Job Description
As a Principal / Senior Data Engineer, you will spearhead our data initiatives, transforming raw data into strategic assets that propel our business forward. This role is designed for those who excel in a dynamic environment, offering the freedom to innovate and the responsibility to deliver.
Core Responsibilities:
1. Identify and harness high-value data opportunities within our product suite, converting raw data into impactful features and reusable assets.
2. Act as the authoritative voice on data technology, steering our organization towards cutting-edge platforms and methodologies.
3. Architect and execute comprehensive data projects, ensuring robust scalability and performance from conception to deployment .
4. Collaborate with a team of ML Engineers, Data Scientists, and other key stakeholders to design, implement, and maintain data pipelines that fuel advanced analytics and AI-driven solutions .
5. Embrace the role of a data evangelist, presenting at industry conferences, leading webinars, and authoring thought-leadership content to share knowledge and influence the broader tech community.
Qualifications
6. A minimum of 5 years in data engineering, with expertise in scalable architectures such as Data Lakes, Graph, and Vector Databases (, ADLS, neo4j, Elasticsearch).

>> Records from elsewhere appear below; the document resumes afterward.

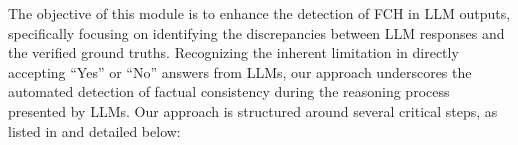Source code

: The objective of this module is to enhance the detection of FCH in LLM outputs, specifically focusing on identifying the discrepancies between LLM responses and the verified ground truths. Recognizing the inherent limitation in directly accepting ``Yes'' or ``No'' answers from LLMs, our approach underscores the automated detection of factual consistency during the reasoning process presented by LLMs. 
Our approach is structured around several critical steps, as listed in  and detailed below:
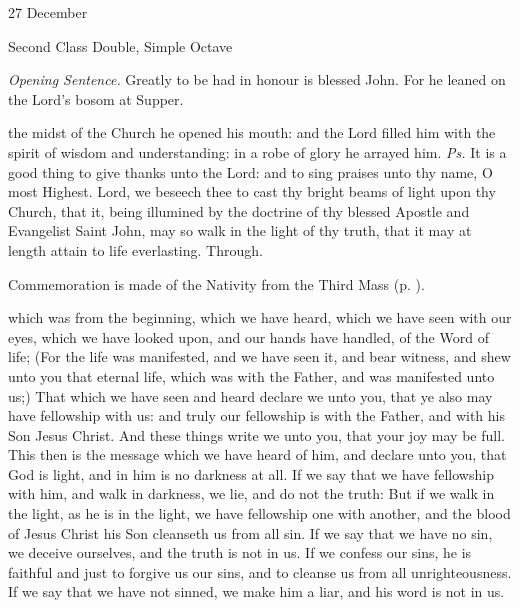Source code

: \begin{inhead}
{27 December}\par
{Second Class Double, Simple Octave}
\end{inhead}
\par\noindent
\textit{Opening Sentence.} Greatly to be had in honour is blessed John. For he leaned on the Lord's bosom at Supper.


\introit
{} the midst of the Church he opened his mouth: and the Lord filled him with the spirit of wisdom and understanding: in a robe of glory he arrayed him. \textit{Ps.} It is a good thing to give thanks unto the Lord: and to sing praises unto thy name, O most Highest.
\collect
{} Lord, we beseech thee to cast thy bright beams of light upon thy Church, that it, being illumined by the doctrine of thy blessed Apostle and Evangelist Saint John, may so walk in the light of thy truth, that it may at length attain to life everlasting. Through.
\begin{rubric}
    Commemoration is made of the Nativity from the Third Mass (p. \pageref{NativityMassIII}).
\end{rubric}
 which was from the beginning, which we have heard, which we have seen with our eyes, which we have looked upon, and our hands have handled, of the Word of life; (For the life was manifested, and we have seen it, and bear witness, and shew unto you that eternal life, which was with the Father, and was manifested unto us;) That which we have seen and heard declare we unto you, that ye also may have fellowship with us: and truly our fellowship is with the Father, and with his Son Jesus Christ. And these things write we unto you, that your joy may be full. This then is the message which we have heard of him, and declare unto you, that God is light, and in him is no darkness at all. If we say that we have fellowship with him, and walk in darkness, we lie, and do not the truth: But if we walk in the light, as he is in the light, we have fellowship one with another, and the blood of Jesus Christ his Son cleanseth us from all sin. If we say that we have no sin, we deceive ourselves, and the truth is not in us. If we confess our sins, he is faithful and just to forgive us our sins, and to cleanse us from all unrighteousness. If we say that we have not sinned, we make him a liar, and his word is not in us.

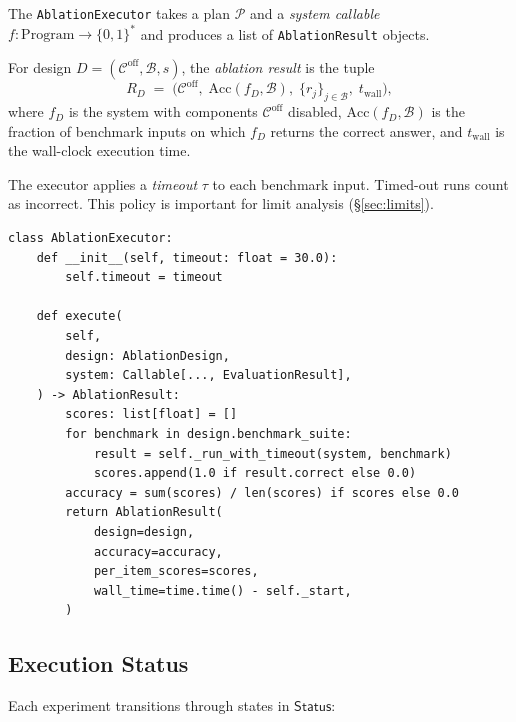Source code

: \documentclass[11pt]{article}
\newcommand{\Acc}{\mathrm{Acc}}             %
\newcommand{\CompSet}{\mathcal{C}}          %
\newcommand{\AblStatus}{\mathsf{Status}}    %
\begin{document}
The \texttt{AblationExecutor} takes a plan $\mathcal{P}$ and a
\emph{system callable} $f : \mathrm{Program} \to \{0,1\}^*$ and
produces a list of \texttt{AblationResult} objects.

\begin{definition}
\label{def:ablation-result}
For design $D = (\CompSet^{\mathrm{off}}, \mathcal{B}, s)$, the
\emph{ablation result} is the tuple
\[
  R_D \;=\; \bigl(\CompSet^{\mathrm{off}},\;\Acc(f_D, \mathcal{B}),\;
             \{r_j\}_{j \in \mathcal{B}},\; t_{\mathrm{wall}}\bigr),
\]
where $f_D$ is the system with components $\CompSet^{\mathrm{off}}$
disabled, $\Acc(f_D, \mathcal{B})$ is the fraction of benchmark inputs
on which $f_D$ returns the correct answer, and $t_{\mathrm{wall}}$ is
the wall-clock execution time.
\end{definition}

The executor applies a \emph{timeout} $\tau$ to each benchmark input.
Timed-out runs count as incorrect.  This policy is important for limit
analysis (§\ref{sec:limits}).

\begin{lstlisting}[style=jugeo-python,caption={AblationExecutor.execute (ablation\_design.py)}]
class AblationExecutor:
    def __init__(self, timeout: float = 30.0):
        self.timeout = timeout

    def execute(
        self,
        design: AblationDesign,
        system: Callable[..., EvaluationResult],
    ) -> AblationResult:
        scores: list[float] = []
        for benchmark in design.benchmark_suite:
            result = self._run_with_timeout(system, benchmark)
            scores.append(1.0 if result.correct else 0.0)
        accuracy = sum(scores) / len(scores) if scores else 0.0
        return AblationResult(
            design=design,
            accuracy=accuracy,
            per_item_scores=scores,
            wall_time=time.time() - self._start,
        )
\end{lstlisting}

\subsection{Execution Status}
\label{subsec:status}

Each experiment transitions through states in $\AblStatus$:

\begin{center}
\end{center}
\end{document}
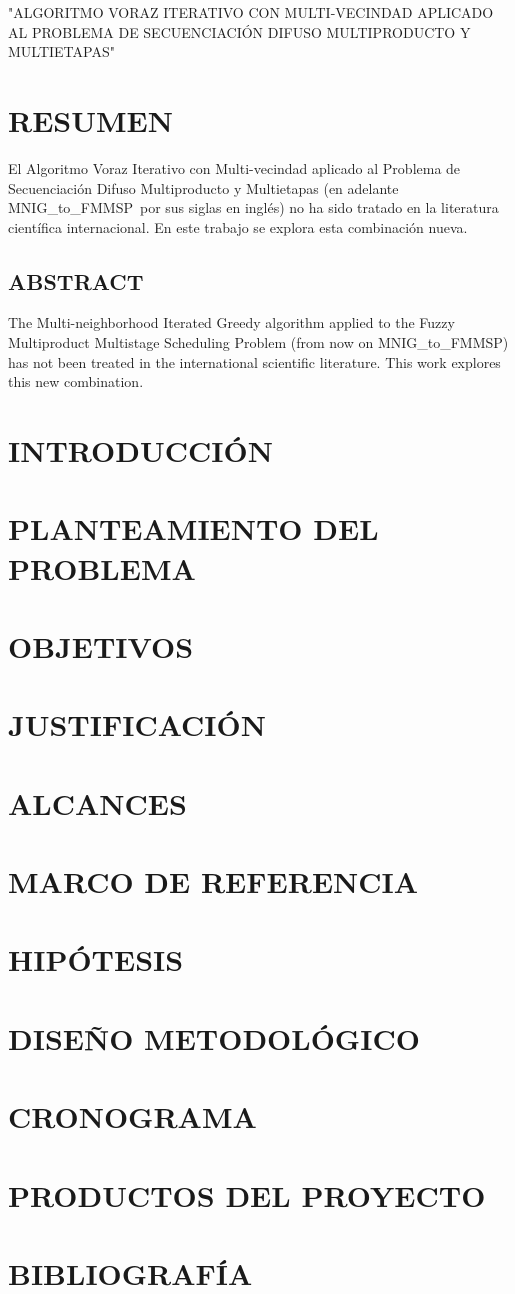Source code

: \documentclass{article}
\def\algmod{MNIG\_to\_FMMSP} %
\begin{document}
"ALGORITMO VORAZ ITERATIVO CON MULTI-VECINDAD APLICADO AL PROBLEMA DE
SECUENCIACIÓN DIFUSO MULTIPRODUCTO Y MULTIETAPAS"

\section{RESUMEN}

El Algoritmo Voraz Iterativo con Multi-vecindad aplicado al Problema de 
Secuenciación Difuso Multiproducto y Multietapas (en adelante 
\algmod\ por sus siglas en inglés) no ha sido tratado en la 
literatura científica internacional. En este trabajo se explora esta
combinación nueva.

\subsection{ABSTRACT}

The Multi-neighborhood Iterated Greedy algorithm applied to the Fuzzy 
Multiproduct Multistage Scheduling Problem (from now on \algmod)
has not been treated in the international scientific literature. This
work explores this new combination.

\section{INTRODUCCIÓN}


\section{PLANTEAMIENTO DEL PROBLEMA}

\section{OBJETIVOS}

\section{JUSTIFICACIÓN}

\section{ALCANCES}

\section{MARCO DE REFERENCIA}

\section{HIPÓTESIS}

\section{DISEÑO METODOLÓGICO}

\section{CRONOGRAMA}

\section{PRODUCTOS DEL PROYECTO}

\section{BIBLIOGRAFÍA}
\end{document}
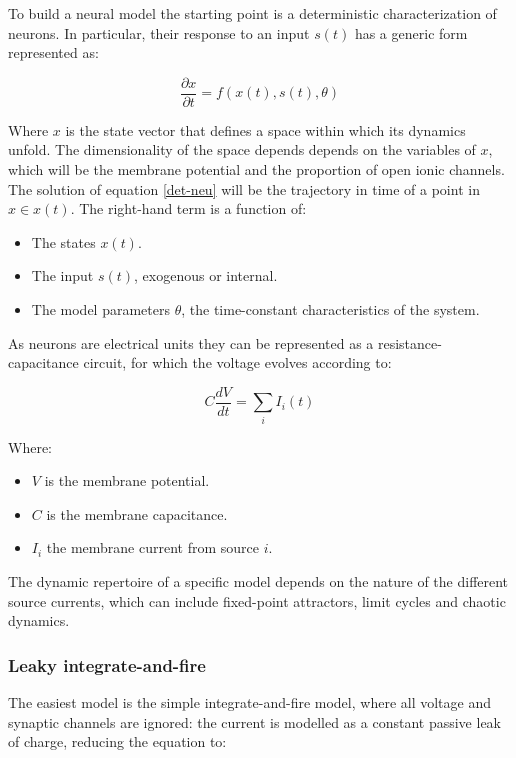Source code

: 	To build a neural model the starting point is a deterministic characterization of neurons.
	In particular, their response to an input $s(t)$ has a generic form represented as:

	\begin{equation}
		\frac{\partial x}{\partial t} = f(x(t), s(t), \theta)
		\label{det-neu}
	\end{equation}

	Where $x$ is the state vector that defines a space within which its dynamics unfold.
	The dimensionality of the space depends depends on the variables of $x$, which will be the membrane potential and the proportion of open ionic channels.
	The solution of equation \ref{det-neu} will be the trajectory in time of a point in $x\in x(t)$.
	The right-hand term is a function of:

	\begin{itemize}
		\item The states $x(t)$.
		\item The input $s(t)$, exogenous or internal.
		\item The model parameters $\theta$, the time-constant characteristics of the system.
	\end{itemize}

	As neurons are electrical units they can be represented as a resistance-capacitance circuit, for which the voltage evolves according to:

	$$C\frac{dV}{dt} = \sum\limits_i I_i(t)$$

	Where:

	\begin{itemize}
		\item $V$ is the membrane potential.
		\item $C$ is the membrane capacitance.
		\item $I_i$ the membrane current from source $i$.
	\end{itemize}

	The dynamic repertoire of a specific model depends on the nature of the different source currents, which can include fixed-point attractors, limit cycles and chaotic dynamics.

		\subsubsection{Leaky integrate-and-fire}
		The easiest model is the simple integrate-and-fire model, where all voltage and synaptic channels are ignored: the current is modelled as a constant passive leak of charge, reducing the equation to:

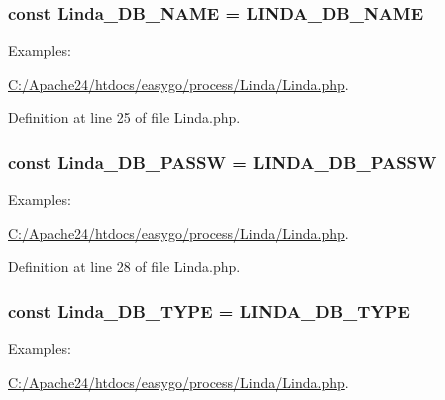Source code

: \subsubsection[{Linda\+\_\+\+D\+B\+\_\+\+N\+A\+M\+E}]{\setlength{\rightskip}{0pt plus 5cm}const Linda\+\_\+\+D\+B\+\_\+\+N\+A\+M\+E = {\bf L\+I\+N\+D\+A\+\_\+\+D\+B\+\_\+\+N\+A\+M\+E}}\label{class_linda_aab80e54270eaebb370e54ec5232be43a}
\begin{Desc}
\item[Examples\+: ]\par
\hyperlink{_c_1_2_apache24_2htdocs_2easygo_2process_2_linda_2_linda_8php-example}{C\+:/\+Apache24/htdocs/easygo/process/\+Linda/\+Linda.\+php}.\end{Desc}


Definition at line 25 of file Linda.\+php.

\hypertarget{class_linda_a392451b719cb6bb9b0c372832ad9e6d8}{}
\subsubsection[{Linda\+\_\+\+D\+B\+\_\+\+P\+A\+S\+S\+W}]{\setlength{\rightskip}{0pt plus 5cm}const Linda\+\_\+\+D\+B\+\_\+\+P\+A\+S\+S\+W = {\bf L\+I\+N\+D\+A\+\_\+\+D\+B\+\_\+\+P\+A\+S\+S\+W}}\label{class_linda_a392451b719cb6bb9b0c372832ad9e6d8}
\begin{Desc}
\item[Examples\+: ]\par
\hyperlink{_c_1_2_apache24_2htdocs_2easygo_2process_2_linda_2_linda_8php-example}{C\+:/\+Apache24/htdocs/easygo/process/\+Linda/\+Linda.\+php}.\end{Desc}


Definition at line 28 of file Linda.\+php.

\hypertarget{class_linda_af392abe38a40b56515eb835fa3c39d8c}{}
\subsubsection[{Linda\+\_\+\+D\+B\+\_\+\+T\+Y\+P\+E}]{\setlength{\rightskip}{0pt plus 5cm}const Linda\+\_\+\+D\+B\+\_\+\+T\+Y\+P\+E = {\bf L\+I\+N\+D\+A\+\_\+\+D\+B\+\_\+\+T\+Y\+P\+E}}\label{class_linda_af392abe38a40b56515eb835fa3c39d8c}
\begin{Desc}
\item[Examples\+: ]\par
\hyperlink{_c_1_2_apache24_2htdocs_2easygo_2process_2_linda_2_linda_8php-example}{C\+:/\+Apache24/htdocs/easygo/process/\+Linda/\+Linda.\+php}.\end{Desc}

7. Proficiency in developing data pipelines across diverse environments, leveraging Azure and other modern technologies.
8. Proven ability to orchestrate complex data workflows and manage Kubernetes clusters on AKS, utilizing tools like Airflow, Kubeflow, Argo, and Dagster.
9. Familiarity with data ingestion tools such as Airbyte and Fivetran, accommodating a wide array of data sources.
10. Mastery of large-scale data processing techniques using Spark or Dask.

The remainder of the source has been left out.